Our study has some limitations. First, although we found class-specific associations with symptom counts, treatment outcomes, cognitive improvements, and clinical laboratory tests in CATIE patients, we could not validate these findings with independent samples. This is largely due to the limitation of available data. Further study with appropriate data is necessary to confirm our results. Second, although we screened 25 comorbid traits, our screening was by no means exhaustive. When more traits are screened, more candidate traits could be included and different cluster structures may be found. It may require multiple iterations and additional comorbid traits to reach an optimal cluster structure. Third, the demographics and the clinical data from the MGS and SSCCS datasets are currently not publicly available. Based on the diagnosis only, we may have missed some hidden confounder factors when we compare the CATIE sample with those two samples.

In summary, this study provides the first demonstration that differentially shared genetic variants between comorbid traits can be utilized to subtype schizophrenia into classes associated with specific clinical features, treatment outcomes, cognitive improvements, and laboratory tests. Patients in the CATIE study were classified into 5 classes. Classes I and IV had varying levels of treatment responses as measured by symptom reduction and had cognitive improvements for all measured domains, with Class I having better outcomes. They would be the treatment responsive group. Classes III and V had no symptom reductions but with only partial cognitive improvement after Phase I trial. They could be considered the treatment-resistant group. Using laboratory tests as a measure, Class IV would have ongoing inflammation or immune dysfunction, and Classes III and V may have metabolic syndrome. This classification may be translated into a class-specific treatment strategy. Our study is of clinical importance and mechanistic significance; it provides the evidence that data-driven subtyping, biology-based, and subtype-specific treatment of schizophrenia may be accomplishable. However, due to the limitation of data availability mentioned above, our findings need further validation.

4. Methods

4.1. Genotype Datasets

We applied for and obtained the genotype and clinical data for the MGS [43], SSCCS [7], and the CATIE [52, 53] datasets from NIMH Genetics Repository (https://www.nimhgenetics.org/). Both the MGS and SSCCS datasets were large genetic studies of schizophrenia using a case-control design. The CATIE study was a clinical trial to evaluate the efficacy of antipsychotics treatment on schizophrenia. The MGS and CATIE datasets were genotyped with Affymetrix 6.0 microarray with about 906,600 SNPs. The SSCCS was typed with Illumina OmniExpression array with 713,599 SNPs. In order to have the same markers across the MGS, SSCCS, and CATIE datasets, we used the IMPUTE2 [58] to impute the downloaded genotypes with the 1000 Genome haplotypes as reference. Markers with the INFO value <0.4 were filtered out. Details of imputation were described previously [59].

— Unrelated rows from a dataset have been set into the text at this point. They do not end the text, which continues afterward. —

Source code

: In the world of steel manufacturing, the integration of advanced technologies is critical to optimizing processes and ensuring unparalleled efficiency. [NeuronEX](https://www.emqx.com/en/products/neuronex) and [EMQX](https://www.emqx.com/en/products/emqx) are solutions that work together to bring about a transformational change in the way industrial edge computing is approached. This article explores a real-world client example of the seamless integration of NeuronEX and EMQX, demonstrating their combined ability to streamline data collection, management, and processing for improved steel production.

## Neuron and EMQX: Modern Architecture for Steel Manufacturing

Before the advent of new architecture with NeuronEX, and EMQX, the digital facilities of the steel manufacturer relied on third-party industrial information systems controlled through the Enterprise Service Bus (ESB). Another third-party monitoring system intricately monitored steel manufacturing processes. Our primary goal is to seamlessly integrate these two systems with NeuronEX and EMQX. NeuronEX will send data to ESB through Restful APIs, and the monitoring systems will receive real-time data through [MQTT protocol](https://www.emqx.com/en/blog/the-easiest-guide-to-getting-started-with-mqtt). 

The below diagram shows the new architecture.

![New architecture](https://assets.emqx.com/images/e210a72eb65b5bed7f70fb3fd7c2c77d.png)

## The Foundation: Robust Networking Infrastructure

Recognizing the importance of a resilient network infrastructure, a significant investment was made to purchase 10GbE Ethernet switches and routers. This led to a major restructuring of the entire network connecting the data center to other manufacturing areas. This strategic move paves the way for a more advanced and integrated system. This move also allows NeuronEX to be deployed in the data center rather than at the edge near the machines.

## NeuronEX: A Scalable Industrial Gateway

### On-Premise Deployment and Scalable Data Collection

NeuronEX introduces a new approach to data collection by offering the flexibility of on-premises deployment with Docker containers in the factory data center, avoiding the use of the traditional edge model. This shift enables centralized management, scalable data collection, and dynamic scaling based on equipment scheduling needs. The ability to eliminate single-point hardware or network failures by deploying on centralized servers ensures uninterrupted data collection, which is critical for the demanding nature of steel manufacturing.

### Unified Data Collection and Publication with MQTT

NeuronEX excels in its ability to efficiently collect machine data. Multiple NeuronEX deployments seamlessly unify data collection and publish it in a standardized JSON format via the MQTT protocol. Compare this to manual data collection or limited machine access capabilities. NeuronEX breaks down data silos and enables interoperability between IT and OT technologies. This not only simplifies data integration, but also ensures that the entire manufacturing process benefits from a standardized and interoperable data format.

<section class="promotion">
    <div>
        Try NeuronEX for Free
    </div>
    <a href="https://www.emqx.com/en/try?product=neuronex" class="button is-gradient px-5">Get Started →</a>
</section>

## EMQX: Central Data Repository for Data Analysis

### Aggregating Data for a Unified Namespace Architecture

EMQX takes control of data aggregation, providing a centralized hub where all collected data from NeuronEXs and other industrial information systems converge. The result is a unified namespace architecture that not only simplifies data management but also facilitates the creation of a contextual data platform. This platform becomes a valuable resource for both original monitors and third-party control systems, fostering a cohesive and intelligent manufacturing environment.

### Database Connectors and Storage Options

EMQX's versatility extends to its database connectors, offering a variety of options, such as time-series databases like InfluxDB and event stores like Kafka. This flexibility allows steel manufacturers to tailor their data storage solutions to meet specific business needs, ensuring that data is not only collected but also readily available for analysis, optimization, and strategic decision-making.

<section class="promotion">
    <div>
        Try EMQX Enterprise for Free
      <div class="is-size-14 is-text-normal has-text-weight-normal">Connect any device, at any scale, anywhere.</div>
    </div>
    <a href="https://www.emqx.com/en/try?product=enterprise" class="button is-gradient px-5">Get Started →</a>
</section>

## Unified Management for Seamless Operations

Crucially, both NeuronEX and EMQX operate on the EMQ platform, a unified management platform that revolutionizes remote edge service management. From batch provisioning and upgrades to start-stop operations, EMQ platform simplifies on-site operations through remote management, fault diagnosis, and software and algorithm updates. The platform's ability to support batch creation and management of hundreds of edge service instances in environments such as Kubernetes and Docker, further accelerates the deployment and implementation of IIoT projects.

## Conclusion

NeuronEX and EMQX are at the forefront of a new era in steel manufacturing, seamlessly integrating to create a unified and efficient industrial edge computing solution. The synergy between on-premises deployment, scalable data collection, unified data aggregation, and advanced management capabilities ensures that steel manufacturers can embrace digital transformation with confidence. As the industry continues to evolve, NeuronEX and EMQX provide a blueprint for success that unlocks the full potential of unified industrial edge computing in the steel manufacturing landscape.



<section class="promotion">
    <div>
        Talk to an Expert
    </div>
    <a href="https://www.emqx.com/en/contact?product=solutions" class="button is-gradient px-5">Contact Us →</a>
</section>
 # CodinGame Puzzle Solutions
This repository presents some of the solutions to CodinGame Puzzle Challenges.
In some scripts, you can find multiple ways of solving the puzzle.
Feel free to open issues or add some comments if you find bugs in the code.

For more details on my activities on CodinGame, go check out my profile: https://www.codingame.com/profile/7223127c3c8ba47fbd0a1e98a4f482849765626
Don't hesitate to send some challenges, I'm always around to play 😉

The genetic scores were used for the evaluation of the genetic relationships between schizophrenia and comorbid traits. Imputed genotype data were used for PRS calculation from MGS, SSCCS, and CATIE datasets including subjects (cases and controls). All subjects used were of European ancestry.

For cluster analyses or subtyping, only cases (affected schizophrenia individuals) were used as we are only interested in the subtype for the patients. The MGS dataset had 2,681 cases, SSCCS had 2,895 cases, and CATIE had 435 cases. Overall, MGS and SSCCS were used to discover traits comorbid with schizophrenia and explore cluster structure. The CATIE was used to verify the cluster structure and validate subtypes with clinical symptoms, treatment outcomes, neurocognitive functions, and laboratory tests (Figure 1).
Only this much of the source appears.